------ PROVIDED DATA ------

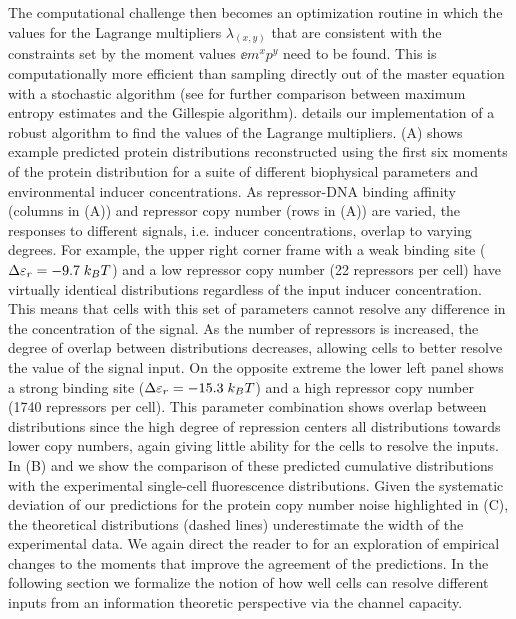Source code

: The computational challenge then becomes an optimization routine in which the
values for the Lagrange multipliers $\lambda_{(x,y)}$ that are consistent with
the constraints set by the moment values $\ee{m^x p^y}$ need to be found. This
is computationally more efficient than sampling directly out of the master
equation with a stochastic algorithm (see  for further
comparison between maximum entropy estimates and the Gillespie algorithm).
 details our implementation of a robust algorithm to find
the values of the Lagrange multipliers. (A) shows example
predicted protein distributions reconstructed using the first six moments of
the protein distribution for a suite of different biophysical parameters and
environmental inducer concentrations. As repressor-DNA binding affinity
(columns in (A)) and repressor copy number (rows in
(A)) are varied, the responses to different signals, i.e.
inducer concentrations, overlap to varying degrees. For example, the upper
right corner frame with a weak binding site ($\Delta\varepsilon_r = -9.7 \; k_BT$) and a low
repressor copy number (22 repressors per cell) have virtually identical
distributions regardless of the input inducer concentration. This means that
cells with this set of parameters cannot resolve any difference in the
concentration of the signal. As the number of repressors is increased, the
degree of overlap between distributions decreases, allowing cells to better
resolve the value of the signal input. On the opposite extreme the lower left
panel shows a strong binding site ($\Delta\varepsilon_r = -15.3 \; k_BT$) and a high repressor
copy number (1740 repressors per cell). This parameter combination shows
overlap between distributions since the high degree of repression centers all
distributions towards lower copy numbers, again giving little ability for the
cells to resolve the inputs. In (B) and 
we show the comparison of these predicted cumulative distributions with the
experimental single-cell fluorescence distributions. Given the systematic
deviation of our predictions for the protein copy number noise highlighted in
(C), the theoretical distributions (dashed lines)
underestimate the width of the experimental data. We again direct the reader to
 for an exploration of empirical changes to the moments that
improve the agreement of the predictions. In the following section we formalize
the notion of how well cells can resolve different inputs from an information
theoretic perspective via the channel capacity.

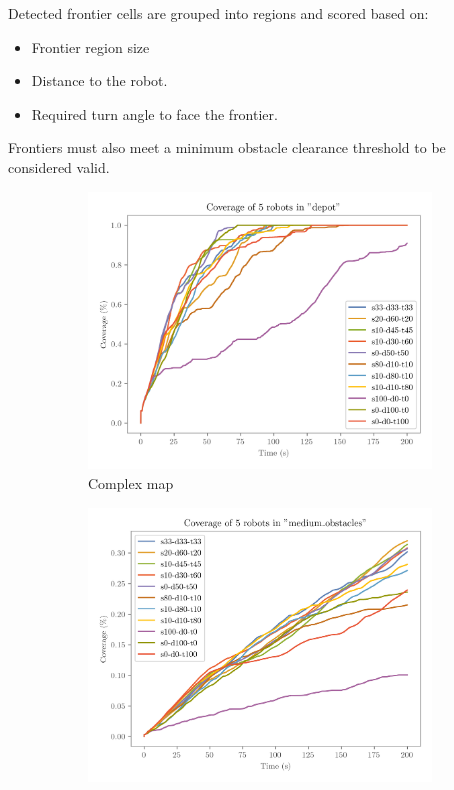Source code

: Detected frontier cells are grouped into regions and scored based on:

\begin{itemize}
  \item Frontier region size
  \item Distance to the robot.
  \item Required turn angle to face the frontier.
\end{itemize}

Frontiers must also meet a minimum obstacle clearance threshold to be considered valid.

\begin{figure}[H]
    \centering
    \begin{subfigure}[b]{0.45\textwidth}
        \centering
        \includegraphics[width=\textwidth]{figures/frontier_eval_params_depot.png}
        \caption{Complex map}
    \end{subfigure}
    \hfill
    \begin{subfigure}[b]{0.45\textwidth}
        \centering
        \includegraphics[width=\textwidth]{figures/frontier_eval_params_medium_obstacles.png}

\end{subfigure}
\end{figure}
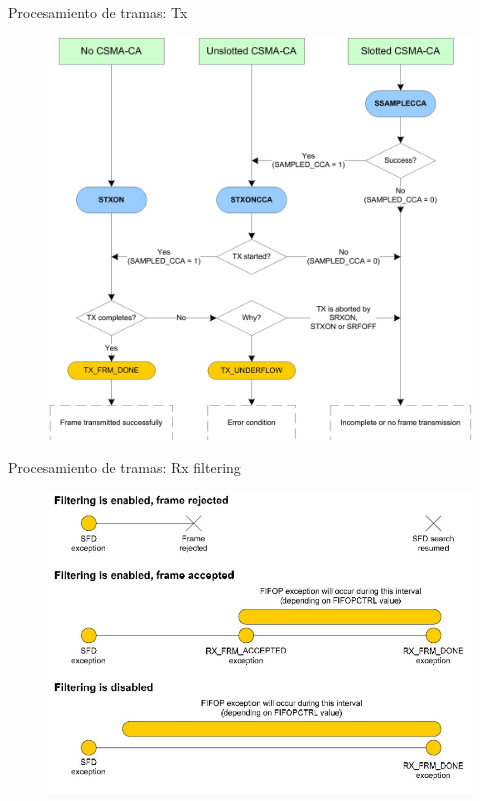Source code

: \documentclass[aspectratio=169]{beamer}
\begin{document}
\begin{frame}{Procesamiento de tramas: Tx}
	\begin{figure}[H]
		\includegraphics[height=.95\textheight]{./imagenes/txfifo.jpg}
	\end{figure}	
\end{frame}

\begin{frame}{Procesamiento de tramas: Rx filtering}
	\begin{figure}[H]
		\includegraphics[height=.95\textheight]{./imagenes/filtering.jpg}
	\end{figure}	
\end{frame}
\end{document}
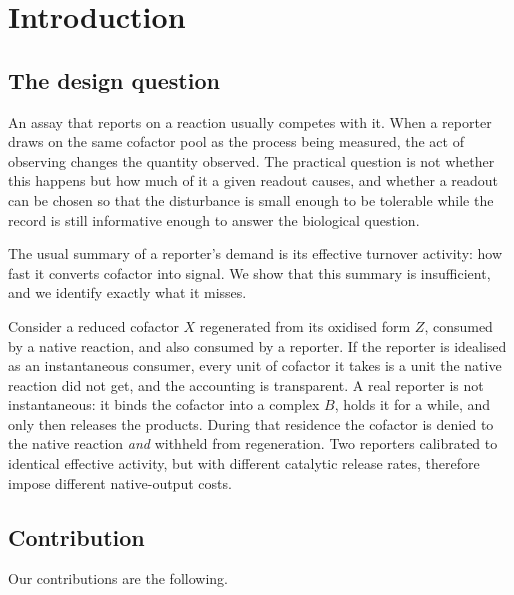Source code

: \documentclass[11pt]{article}
\theoremstyle{definition}
\theoremstyle{remark}
\begin{document}
\tableofcontents

\section{Introduction}

\subsection{The design question}

An assay that reports on a reaction usually competes with it. When a reporter
draws on the same cofactor pool as the process being measured, the act of
observing changes the quantity observed. The practical question is not whether
this happens but how much of it a given readout causes, and whether a readout
can be chosen so that the disturbance is small enough to be tolerable while the
record is still informative enough to answer the biological question.

The usual summary of a reporter's demand is its effective turnover activity:
how fast it converts cofactor into signal. We show that this summary is
insufficient, and we identify exactly what it misses.

Consider a reduced cofactor $X$ regenerated from its oxidised form $Z$, consumed
by a native reaction, and also consumed by a reporter. If the reporter is
idealised as an instantaneous consumer, every unit of cofactor it takes is a
unit the native reaction did not get, and the accounting is transparent. A real
reporter is not instantaneous: it binds the cofactor into a complex $B$, holds
it for a while, and only then releases the products. During that residence the
cofactor is denied to the native reaction \emph{and} withheld from regeneration.
Two reporters calibrated to identical effective activity, but with different
catalytic release rates, therefore impose different native-output costs.

\subsection{Contribution}

Our contributions are the following.
\end{document}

------

_EXERCISE OBJECTIVE_: Take the material above from its first line through the line that has "is computationally more" and copy it exactly, without any pictures.

_SOLUTION_:
Source code

: The computational challenge then becomes an optimization routine in which the
values for the Lagrange multipliers $\lambda_{(x,y)}$ that are consistent with
the constraints set by the moment values $\ee{m^x p^y}$ need to be found. This
is computationally more efficient than sampling directly out of the master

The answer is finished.